▶ _Record excerpts_:
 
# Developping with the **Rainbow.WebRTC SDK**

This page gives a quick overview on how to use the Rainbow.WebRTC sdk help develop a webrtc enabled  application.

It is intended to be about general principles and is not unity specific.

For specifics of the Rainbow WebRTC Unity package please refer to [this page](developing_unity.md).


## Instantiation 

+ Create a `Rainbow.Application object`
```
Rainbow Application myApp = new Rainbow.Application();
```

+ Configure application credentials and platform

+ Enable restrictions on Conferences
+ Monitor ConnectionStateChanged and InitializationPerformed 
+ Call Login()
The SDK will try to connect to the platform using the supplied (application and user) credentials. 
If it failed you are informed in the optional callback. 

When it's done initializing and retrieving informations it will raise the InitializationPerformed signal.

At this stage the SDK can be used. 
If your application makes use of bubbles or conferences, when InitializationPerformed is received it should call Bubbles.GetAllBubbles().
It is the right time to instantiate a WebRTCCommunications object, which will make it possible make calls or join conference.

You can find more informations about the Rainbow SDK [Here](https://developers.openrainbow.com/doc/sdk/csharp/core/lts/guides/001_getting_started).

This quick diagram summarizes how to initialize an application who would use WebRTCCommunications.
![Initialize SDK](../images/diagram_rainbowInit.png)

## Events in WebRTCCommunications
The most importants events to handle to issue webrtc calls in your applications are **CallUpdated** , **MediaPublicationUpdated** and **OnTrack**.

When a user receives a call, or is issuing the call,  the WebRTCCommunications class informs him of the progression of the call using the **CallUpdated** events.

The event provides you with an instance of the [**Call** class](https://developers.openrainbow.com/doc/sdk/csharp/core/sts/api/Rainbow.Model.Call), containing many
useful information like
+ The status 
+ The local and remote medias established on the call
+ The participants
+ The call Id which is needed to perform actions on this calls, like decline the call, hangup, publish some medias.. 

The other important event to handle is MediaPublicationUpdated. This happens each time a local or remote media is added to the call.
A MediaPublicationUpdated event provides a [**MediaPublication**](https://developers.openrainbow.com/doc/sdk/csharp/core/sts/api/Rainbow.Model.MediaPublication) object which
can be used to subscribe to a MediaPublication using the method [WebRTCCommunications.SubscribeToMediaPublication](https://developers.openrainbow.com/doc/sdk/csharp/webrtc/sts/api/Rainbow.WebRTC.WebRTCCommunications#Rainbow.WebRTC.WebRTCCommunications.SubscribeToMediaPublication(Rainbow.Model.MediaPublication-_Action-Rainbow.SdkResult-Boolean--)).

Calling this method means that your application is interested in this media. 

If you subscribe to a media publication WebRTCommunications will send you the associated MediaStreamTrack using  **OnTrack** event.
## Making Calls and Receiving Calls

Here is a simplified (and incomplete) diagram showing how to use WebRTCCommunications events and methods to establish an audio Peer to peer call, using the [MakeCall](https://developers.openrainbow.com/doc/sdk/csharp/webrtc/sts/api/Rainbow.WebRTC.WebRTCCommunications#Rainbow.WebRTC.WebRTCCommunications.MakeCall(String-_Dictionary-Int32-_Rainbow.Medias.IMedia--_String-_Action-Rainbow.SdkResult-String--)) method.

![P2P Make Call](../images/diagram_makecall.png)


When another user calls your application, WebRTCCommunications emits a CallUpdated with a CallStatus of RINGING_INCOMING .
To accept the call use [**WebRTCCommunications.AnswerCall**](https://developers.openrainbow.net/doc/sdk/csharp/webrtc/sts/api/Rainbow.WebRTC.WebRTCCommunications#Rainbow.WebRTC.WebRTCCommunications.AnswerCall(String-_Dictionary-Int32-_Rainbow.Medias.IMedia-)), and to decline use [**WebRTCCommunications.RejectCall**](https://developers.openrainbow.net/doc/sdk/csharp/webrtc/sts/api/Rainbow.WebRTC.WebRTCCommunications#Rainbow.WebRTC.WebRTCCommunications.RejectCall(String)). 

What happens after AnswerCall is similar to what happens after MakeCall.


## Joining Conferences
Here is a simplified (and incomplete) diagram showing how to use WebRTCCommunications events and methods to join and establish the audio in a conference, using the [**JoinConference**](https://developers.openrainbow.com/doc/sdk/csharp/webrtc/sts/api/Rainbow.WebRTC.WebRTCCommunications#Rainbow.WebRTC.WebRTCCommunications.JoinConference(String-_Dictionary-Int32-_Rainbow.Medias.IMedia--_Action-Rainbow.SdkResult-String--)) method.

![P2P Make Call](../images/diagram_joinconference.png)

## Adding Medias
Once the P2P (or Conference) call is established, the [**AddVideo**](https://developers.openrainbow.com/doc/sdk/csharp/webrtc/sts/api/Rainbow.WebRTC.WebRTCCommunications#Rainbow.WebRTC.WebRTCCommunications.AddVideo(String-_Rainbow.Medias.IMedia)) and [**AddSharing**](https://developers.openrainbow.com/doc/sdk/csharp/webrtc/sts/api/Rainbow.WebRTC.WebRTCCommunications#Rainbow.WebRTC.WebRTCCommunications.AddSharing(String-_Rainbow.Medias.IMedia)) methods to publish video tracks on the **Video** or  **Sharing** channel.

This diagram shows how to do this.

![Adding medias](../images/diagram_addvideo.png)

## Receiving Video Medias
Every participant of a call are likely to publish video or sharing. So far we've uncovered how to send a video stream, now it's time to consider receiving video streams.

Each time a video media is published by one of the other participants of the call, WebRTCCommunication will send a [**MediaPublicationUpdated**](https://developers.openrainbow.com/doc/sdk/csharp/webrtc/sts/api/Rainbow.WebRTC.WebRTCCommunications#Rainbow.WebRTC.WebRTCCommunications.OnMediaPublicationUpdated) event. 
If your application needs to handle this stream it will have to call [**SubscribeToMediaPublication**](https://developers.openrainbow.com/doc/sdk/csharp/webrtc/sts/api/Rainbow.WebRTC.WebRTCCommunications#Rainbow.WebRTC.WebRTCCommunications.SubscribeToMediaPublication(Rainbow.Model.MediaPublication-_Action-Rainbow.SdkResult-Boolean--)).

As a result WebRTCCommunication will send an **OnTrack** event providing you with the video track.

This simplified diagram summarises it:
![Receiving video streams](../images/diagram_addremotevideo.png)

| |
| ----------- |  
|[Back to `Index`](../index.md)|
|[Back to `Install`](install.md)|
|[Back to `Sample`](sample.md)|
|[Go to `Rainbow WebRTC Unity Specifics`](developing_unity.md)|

▶ _Exercise requirements_:
Copy the records above exactly, beginning at the line that contains "ConnectionStateChanged and InitializationPerformed" and stopping after the line that contains "At this stage the SDK can be used.".

▶ _Answer space_:
+ Monitor ConnectionStateChanged and InitializationPerformed 
+ Call Login()
The SDK will try to connect to the platform using the supplied (application and user) credentials. 
If it failed you are informed in the optional callback. 

When it's done initializing and retrieving informations it will raise the InitializationPerformed signal.

At this stage the SDK can be used. 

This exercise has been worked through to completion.